Este salto tan brutal solo es posible en una economía de guerra porque, antes de cualquier otra consideración, hay que centrar todos los esfuerzos en ganarla, algo que lamentablemente estamos todavía muy lejos de conseguir. Pronto escaseará material médico esencial para salvar vidas y, por tanto, las instituciones públicas tienen que empezar a fabricarlas ya, como ha entendido pese a su modestia Sentmenat, un municipio de 9.300 habitantes cerca de Barcelona, que desde el lunes se ha puesto a fabricar mascarillas sin esperar instrucciones de nadie.

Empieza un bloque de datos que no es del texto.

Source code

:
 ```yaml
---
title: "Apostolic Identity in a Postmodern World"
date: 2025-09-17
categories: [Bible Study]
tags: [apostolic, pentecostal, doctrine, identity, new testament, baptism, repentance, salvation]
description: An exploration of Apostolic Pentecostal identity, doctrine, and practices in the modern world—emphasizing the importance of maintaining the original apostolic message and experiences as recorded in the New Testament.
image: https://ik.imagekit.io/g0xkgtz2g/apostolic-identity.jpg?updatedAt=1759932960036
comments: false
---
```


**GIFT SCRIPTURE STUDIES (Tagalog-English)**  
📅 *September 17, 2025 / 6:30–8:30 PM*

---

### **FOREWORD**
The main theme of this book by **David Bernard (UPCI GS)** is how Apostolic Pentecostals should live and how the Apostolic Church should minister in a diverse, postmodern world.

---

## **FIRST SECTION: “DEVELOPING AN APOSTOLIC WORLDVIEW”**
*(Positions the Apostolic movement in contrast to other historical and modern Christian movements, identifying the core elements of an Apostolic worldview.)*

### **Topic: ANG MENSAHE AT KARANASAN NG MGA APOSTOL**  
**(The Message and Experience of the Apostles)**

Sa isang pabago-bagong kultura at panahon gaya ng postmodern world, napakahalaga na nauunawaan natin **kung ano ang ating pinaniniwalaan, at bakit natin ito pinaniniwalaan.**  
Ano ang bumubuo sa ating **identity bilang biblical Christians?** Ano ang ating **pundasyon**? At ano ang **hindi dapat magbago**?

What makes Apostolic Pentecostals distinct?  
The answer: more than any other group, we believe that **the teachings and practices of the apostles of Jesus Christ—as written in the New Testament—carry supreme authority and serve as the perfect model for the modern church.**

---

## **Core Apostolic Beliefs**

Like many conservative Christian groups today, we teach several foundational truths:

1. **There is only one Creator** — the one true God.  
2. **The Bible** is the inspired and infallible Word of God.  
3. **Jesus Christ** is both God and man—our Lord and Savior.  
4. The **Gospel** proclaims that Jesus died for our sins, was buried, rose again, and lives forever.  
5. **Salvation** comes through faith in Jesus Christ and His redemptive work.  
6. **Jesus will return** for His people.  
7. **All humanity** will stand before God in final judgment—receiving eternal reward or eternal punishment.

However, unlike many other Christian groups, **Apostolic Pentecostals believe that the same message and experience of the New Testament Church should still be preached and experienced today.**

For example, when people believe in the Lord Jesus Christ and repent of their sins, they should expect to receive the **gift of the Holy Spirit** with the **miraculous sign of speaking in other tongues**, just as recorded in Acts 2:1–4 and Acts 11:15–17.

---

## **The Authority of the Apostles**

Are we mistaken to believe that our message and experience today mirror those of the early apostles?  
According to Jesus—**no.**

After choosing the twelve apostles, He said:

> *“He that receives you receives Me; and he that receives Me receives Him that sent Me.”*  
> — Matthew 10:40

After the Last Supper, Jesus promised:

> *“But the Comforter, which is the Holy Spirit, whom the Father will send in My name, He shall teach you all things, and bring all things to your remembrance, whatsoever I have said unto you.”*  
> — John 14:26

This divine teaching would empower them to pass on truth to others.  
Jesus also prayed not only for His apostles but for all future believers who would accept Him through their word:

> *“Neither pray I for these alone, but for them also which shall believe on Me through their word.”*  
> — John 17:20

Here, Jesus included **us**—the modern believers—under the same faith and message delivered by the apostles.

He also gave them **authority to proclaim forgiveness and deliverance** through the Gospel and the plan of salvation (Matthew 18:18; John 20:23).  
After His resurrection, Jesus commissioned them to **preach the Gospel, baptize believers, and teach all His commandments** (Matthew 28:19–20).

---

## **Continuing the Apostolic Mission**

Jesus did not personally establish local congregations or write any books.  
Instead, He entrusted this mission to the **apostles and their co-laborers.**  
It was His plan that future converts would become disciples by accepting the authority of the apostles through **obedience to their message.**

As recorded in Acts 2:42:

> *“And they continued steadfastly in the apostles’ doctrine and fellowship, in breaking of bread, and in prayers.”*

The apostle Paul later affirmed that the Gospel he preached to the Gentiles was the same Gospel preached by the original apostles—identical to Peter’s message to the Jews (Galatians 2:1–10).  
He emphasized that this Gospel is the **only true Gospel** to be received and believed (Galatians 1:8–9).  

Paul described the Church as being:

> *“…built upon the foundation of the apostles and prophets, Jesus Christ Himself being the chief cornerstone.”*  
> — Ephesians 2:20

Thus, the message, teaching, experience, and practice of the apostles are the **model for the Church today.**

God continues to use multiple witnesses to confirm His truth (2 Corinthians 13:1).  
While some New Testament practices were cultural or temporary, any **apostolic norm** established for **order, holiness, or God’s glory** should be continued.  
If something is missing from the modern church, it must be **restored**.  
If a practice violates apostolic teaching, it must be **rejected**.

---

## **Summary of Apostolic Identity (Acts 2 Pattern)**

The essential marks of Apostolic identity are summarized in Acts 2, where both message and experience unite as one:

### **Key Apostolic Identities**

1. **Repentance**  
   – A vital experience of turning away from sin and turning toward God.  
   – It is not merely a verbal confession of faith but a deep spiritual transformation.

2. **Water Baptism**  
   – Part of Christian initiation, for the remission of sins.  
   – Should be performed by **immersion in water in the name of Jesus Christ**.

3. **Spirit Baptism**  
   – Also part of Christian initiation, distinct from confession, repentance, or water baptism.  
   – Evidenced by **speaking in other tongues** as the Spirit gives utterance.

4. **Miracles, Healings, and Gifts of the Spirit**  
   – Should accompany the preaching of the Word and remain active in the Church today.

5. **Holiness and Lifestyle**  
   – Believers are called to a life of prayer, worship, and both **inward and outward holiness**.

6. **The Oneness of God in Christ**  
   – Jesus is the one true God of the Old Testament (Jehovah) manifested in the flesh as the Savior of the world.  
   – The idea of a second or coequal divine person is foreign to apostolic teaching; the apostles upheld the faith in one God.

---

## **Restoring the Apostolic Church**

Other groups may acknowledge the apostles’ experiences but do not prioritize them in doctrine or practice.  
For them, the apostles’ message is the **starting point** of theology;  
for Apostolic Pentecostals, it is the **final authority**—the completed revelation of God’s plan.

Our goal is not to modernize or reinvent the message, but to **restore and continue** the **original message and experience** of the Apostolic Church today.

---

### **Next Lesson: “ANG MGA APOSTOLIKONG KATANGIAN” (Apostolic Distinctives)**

Además de dedicarse a ganar la guerra -en este caso, reducir en lo posible el número de muertos y acabar con la pandemia del coronavirus a nivel mundial-, la economía de guerra tiene que asegurar unas condiciones mínimas a toda la población. En este nuevo y brutal contexto mundial, no visto desde 1939, casi todo el mundo se convierte de pronto y al mismo tiempo en “población vulnerable”. Casi todos necesitaremos ayuda.

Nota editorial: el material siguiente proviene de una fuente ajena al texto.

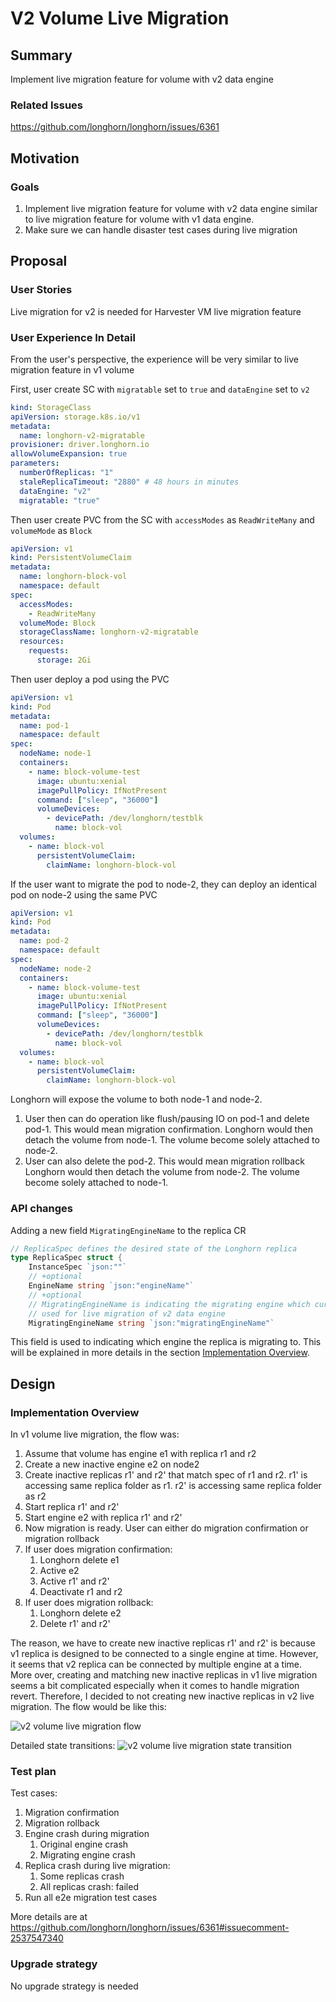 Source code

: # V2 Volume Live Migration

## Summary

Implement live migration feature for volume with v2 data engine 

### Related Issues

https://github.com/longhorn/longhorn/issues/6361

## Motivation

### Goals

1. Implement live migration feature for volume with v2 data engine similar to live migration feature for volume with v1 data engine.
2. Make sure we can handle disaster test cases during live migration

## Proposal

### User Stories

Live migration for v2 is needed for Harvester VM live migration feature

### User Experience In Detail

From the user's perspective, the experience will be very similar to live migration feature in v1 volume

First, user create SC with `migratable` set to `true` and `dataEngine` set to `v2`
```yaml
kind: StorageClass
apiVersion: storage.k8s.io/v1
metadata:
  name: longhorn-v2-migratable
provisioner: driver.longhorn.io
allowVolumeExpansion: true
parameters:
  numberOfReplicas: "1"
  staleReplicaTimeout: "2880" # 48 hours in minutes
  dataEngine: "v2"
  migratable: "true"
```
Then user create PVC from the SC with `accessModes` as `ReadWriteMany` and `volumeMode` as `Block`
```yaml
apiVersion: v1
kind: PersistentVolumeClaim
metadata:
  name: longhorn-block-vol
  namespace: default
spec:
  accessModes:
    - ReadWriteMany
  volumeMode: Block
  storageClassName: longhorn-v2-migratable
  resources:
    requests:
      storage: 2Gi
```
Then user deploy a pod using the PVC
```yaml
apiVersion: v1
kind: Pod
metadata:
  name: pod-1
  namespace: default
spec:
  nodeName: node-1
  containers:
    - name: block-volume-test
      image: ubuntu:xenial
      imagePullPolicy: IfNotPresent
      command: ["sleep", "36000"]
      volumeDevices:
        - devicePath: /dev/longhorn/testblk
          name: block-vol
  volumes:
    - name: block-vol
      persistentVolumeClaim:
        claimName: longhorn-block-vol
```
If the user want to migrate the pod to node-2, they can deploy an identical pod on node-2 using the same PVC
```yaml
apiVersion: v1
kind: Pod
metadata:
  name: pod-2
  namespace: default
spec:
  nodeName: node-2
  containers:
    - name: block-volume-test
      image: ubuntu:xenial
      imagePullPolicy: IfNotPresent
      command: ["sleep", "36000"]
      volumeDevices:
        - devicePath: /dev/longhorn/testblk
          name: block-vol
  volumes:
    - name: block-vol
      persistentVolumeClaim:
        claimName: longhorn-block-vol
```
Longhorn will expose the volume to both node-1 and node-2.
1. User then can do operation like flush/pausing IO on pod-1 and delete pod-1. 
   This would mean migration confirmation. 
   Longhorn would then detach the volume from node-1. 
   The volume become solely attached to node-2.
2. User can also delete the pod-2.
   This would mean migration rollback
   Longhorn would then detach the volume from node-2.
   The volume become solely attached to node-1. 


### API changes

Adding a new field `MigratingEngineName` to the replica CR
```go
// ReplicaSpec defines the desired state of the Longhorn replica
type ReplicaSpec struct {
	InstanceSpec `json:""`
	// +optional
	EngineName string `json:"engineName"`
	// +optional
	// MigratingEngineName is indicating the migrating engine which current connected to this replica. This is only
	// used for live migration of v2 data engine
	MigratingEngineName string `json:"migratingEngineName"`
```
This field is used to indicating which engine the replica is migrating to. This will be explained in more details in the section [Implementation Overview](#implementation-overview).

## Design

### Implementation Overview

In v1 volume live migration, the flow was:
1. Assume that volume has engine e1 with replica r1 and r2
1. Create a new inactive engine e2 on node2
1. Create inactive replicas r1' and r2' that match spec of r1 and r2. 
   r1' is accessing same replica folder as r1.
   r2' is accessing same replica folder as r2
1. Start replica r1' and r2'
1. Start engine e2 with replica r1' and r2'
1. Now migration is ready. User can either do migration confirmation or migration rollback 
1. If user does migration confirmation:
   1. Longhorn delete e1
   1. Active e2
   1. Active r1' and r2'
   1. Deactivate r1 and r2
1. If user does migration rollback:
    1. Longhorn delete e2
    1. Delete r1' and r2'

The reason, we have to create new inactive replicas r1' and r2' is because v1 replica is designed to be connected to a single engine at time.
However, it seems that v2 replica can be connected by multiple engine at a time.
More over, creating and matching new inactive replicas in v1 live migration seems a bit complicated especially when it comes to handle migration revert.
Therefore, I decided to not creating new inactive replicas in v2 live migration. 
The flow would be like this:

![v2 volume live migration flow](./assets/images/v2-volume-live-migration/v2-volume-live-migration-flow.png)

Detailed state transitions:
![v2 volume live migration state transition](./assets/images/v2-volume-live-migration/v2_live_migration_state_transition.png)

### Test plan

Test cases:
1. Migration confirmation
1. Migration rollback
1. Engine crash during migration
   1. Original engine crash
   1. Migrating engine crash
1. Replica crash during live migration:
   1. Some replicas crash
   1. All replicas crash: failed
1. Run all e2e migration test cases

More details are at https://github.com/longhorn/longhorn/issues/6361#issuecomment-2537547340

### Upgrade strategy

No upgrade strategy is needed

La economía de guerra no es una cuestión de izquierdas o derechas, a pesar de que obviamente implica la toma de control casi absoluta por parte del Estado. Supone solo un paréntesis en el debate ideológico ante una situación de extrema gravedad y ha sido asumido perfectamente por liberales como Winston Churchill en el pasado y ahora Macron. También por los empresarios más conscientes de la gravedad del momento.

El propio Attali es un hombre de orden, pero hace ya una semana que escribió: “Nada sería más desastroso que las medidas a medias. Actuar rápidamente. Masivamente. Colocarse en situación de economía de guerra. Producir respiradores y mascarillas como se habría producido [en una guerra] aviones y obuses”.

Ojalá no fuera necesario, pero cualquier otra respuesta, por abultada que sea la cifra de ayudas masivas que se decida, se quedará corta en las tareas imprescindibles y simultáneas de aliviar a las familias pero al mismo tiempo evitar el colapso del sistema sanitario y la falta de materiales básicos. Como el crecimiento de contagios sube a un ritmo casi exponencial, basta con ir mirando los números para darnos cuenta de que  nos acercamos a la situación límite.

Desde luego que no tiene nada de bonito. Pero no queda otra que mirar de cara la realidad: necesitamos asumir cuanto antes un marco de economía de guerra.